WHAT YOU ARE ASKED TO DO >>
In the listing below, a line holding "### 第五章 帕克·苏达诺的大家庭" and a line holding "在收益的不确定性上，农民与对" mark the range. Retype both exactly, with all lines between them.

DATA EXCERPTS >>
──────────────────────────────

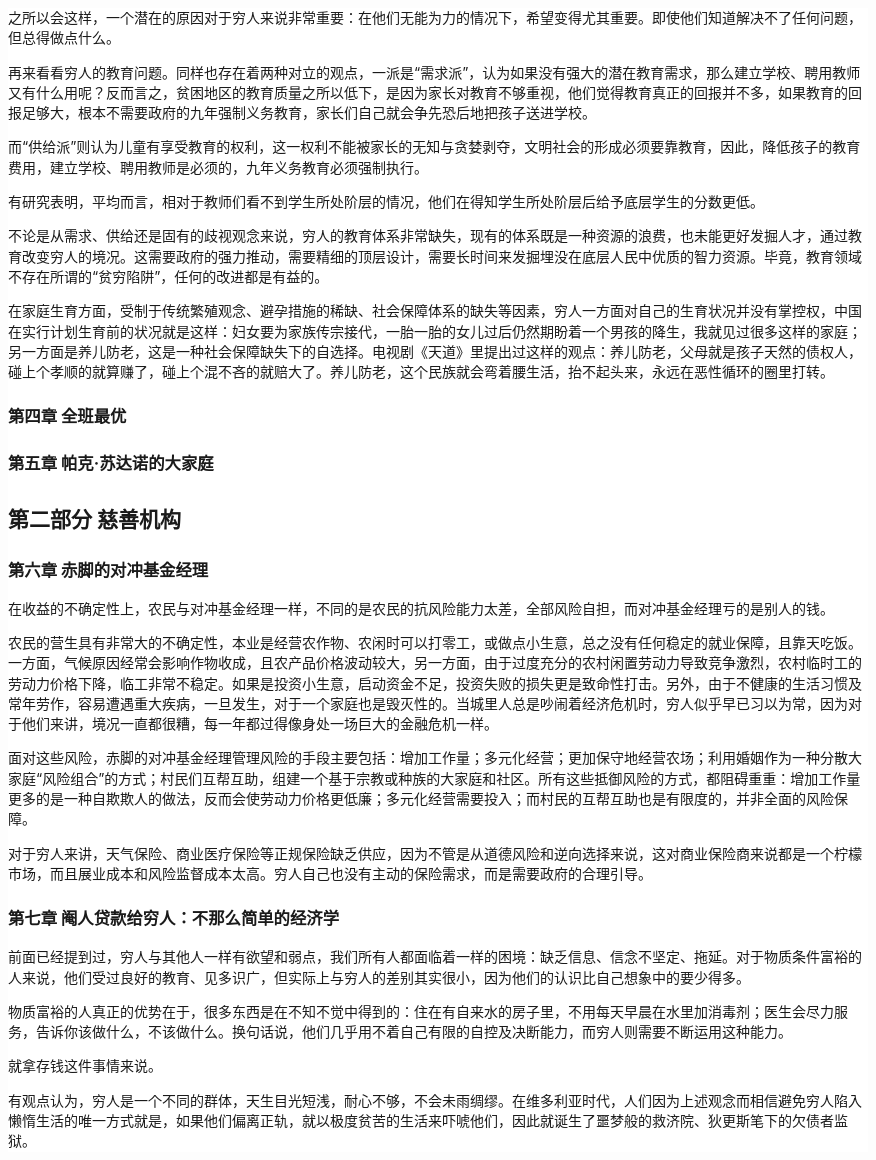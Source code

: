 之所以会这样，一个潜在的原因对于穷人来说非常重要：在他们无能为力的情况下，希望变得尤其重要。即使他们知道解决不了任何问题，但总得做点什么。


再来看看穷人的教育问题。同样也存在着两种对立的观点，一派是“需求派”，认为如果没有强大的潜在教育需求，那么建立学校、聘用教师又有什么用呢？反而言之，贫困地区的教育质量之所以低下，是因为家长对教育不够重视，他们觉得教育真正的回报并不多，如果教育的回报足够大，根本不需要政府的九年强制义务教育，家长们自己就会争先恐后地把孩子送进学校。


而“供给派”则认为儿童有享受教育的权利，这一权利不能被家长的无知与贪婪剥夺，文明社会的形成必须要靠教育，因此，降低孩子的教育费用，建立学校、聘用教师是必须的，九年义务教育必须强制执行。


有研究表明，平均而言，相对于教师们看不到学生所处阶层的情况，他们在得知学生所处阶层后给予底层学生的分数更低。


不论是从需求、供给还是固有的歧视观念来说，穷人的教育体系非常缺失，现有的体系既是一种资源的浪费，也未能更好发掘人才，通过教育改变穷人的境况。这需要政府的强力推动，需要精细的顶层设计，需要长时间来发掘埋没在底层人民中优质的智力资源。毕竟，教育领域不存在所谓的“贫穷陷阱”，任何的改进都是有益的。


在家庭生育方面，受制于传统繁殖观念、避孕措施的稀缺、社会保障体系的缺失等因素，穷人一方面对自己的生育状况并没有掌控权，中国在实行计划生育前的状况就是这样：妇女要为家族传宗接代，一胎一胎的女儿过后仍然期盼着一个男孩的降生，我就见过很多这样的家庭；另一方面是养儿防老，这是一种社会保障缺失下的自选择。电视剧《天道》里提出过这样的观点：养儿防老，父母就是孩子天然的债权人，碰上个孝顺的就算赚了，碰上个混不吝的就赔大了。养儿防老，这个民族就会弯着腰生活，抬不起头来，永远在恶性循环的圈里打转。

### 第四章 全班最优

### 第五章 帕克·苏达诺的大家庭

## 第二部分 慈善机构

### 第六章 赤脚的对冲基金经理

在收益的不确定性上，农民与对冲基金经理一样，不同的是农民的抗风险能力太差，全部风险自担，而对冲基金经理亏的是别人的钱。


农民的营生具有非常大的不确定性，本业是经营农作物、农闲时可以打零工，或做点小生意，总之没有任何稳定的就业保障，且靠天吃饭。一方面，气候原因经常会影响作物收成，且农产品价格波动较大，另一方面，由于过度充分的农村闲置劳动力导致竞争激烈，农村临时工的劳动力价格下降，临工非常不稳定。如果是投资小生意，启动资金不足，投资失败的损失更是致命性打击。另外，由于不健康的生活习惯及常年劳作，容易遭遇重大疾病，一旦发生，对于一个家庭也是毁灭性的。当城里人总是吵闹着经济危机时，穷人似乎早已习以为常，因为对于他们来讲，境况一直都很糟，每一年都过得像身处一场巨大的金融危机一样。


面对这些风险，赤脚的对冲基金经理管理风险的手段主要包括：增加工作量；多元化经营；更加保守地经营农场；利用婚姻作为一种分散大家庭“风险组合”的方式；村民们互帮互助，组建一个基于宗教或种族的大家庭和社区。所有这些抵御风险的方式，都阻碍重重：增加工作量更多的是一种自欺欺人的做法，反而会使劳动力价格更低廉；多元化经营需要投入；而村民的互帮互助也是有限度的，并非全面的风险保障。


对于穷人来讲，天气保险、商业医疗保险等正规保险缺乏供应，因为不管是从道德风险和逆向选择来说，这对商业保险商来说都是一个柠檬市场，而且展业成本和风险监督成本太高。穷人自己也没有主动的保险需求，而是需要政府的合理引导。

### 第七章 阉人贷款给穷人：不那么简单的经济学

前面已经提到过，穷人与其他人一样有欲望和弱点，我们所有人都面临着一样的困境：缺乏信息、信念不坚定、拖延。对于物质条件富裕的人来说，他们受过良好的教育、见多识广，但实际上与穷人的差别其实很小，因为他们的认识比自己想象中的要少得多。


物质富裕的人真正的优势在于，很多东西是在不知不觉中得到的：住在有自来水的房子里，不用每天早晨在水里加消毒剂；医生会尽力服务，告诉你该做什么，不该做什么。换句话说，他们几乎用不着自己有限的自控及决断能力，而穷人则需要不断运用这种能力。


就拿存钱这件事情来说。


有观点认为，穷人是一个不同的群体，天生目光短浅，耐心不够，不会未雨绸缪。在维多利亚时代，人们因为上述观念而相信避免穷人陷入懒惰生活的唯一方式就是，如果他们偏离正轨，就以极度贫苦的生活来吓唬他们，因此就诞生了噩梦般的救济院、狄更斯笔下的欠债者监狱。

──────────────────────────────

RESULT BELOW >>
### 第五章 帕克·苏达诺的大家庭

## 第二部分 慈善机构

### 第六章 赤脚的对冲基金经理

在收益的不确定性上，农民与对冲基金经理一样，不同的是农民的抗风险能力太差，全部风险自担，而对冲基金经理亏的是别人的钱。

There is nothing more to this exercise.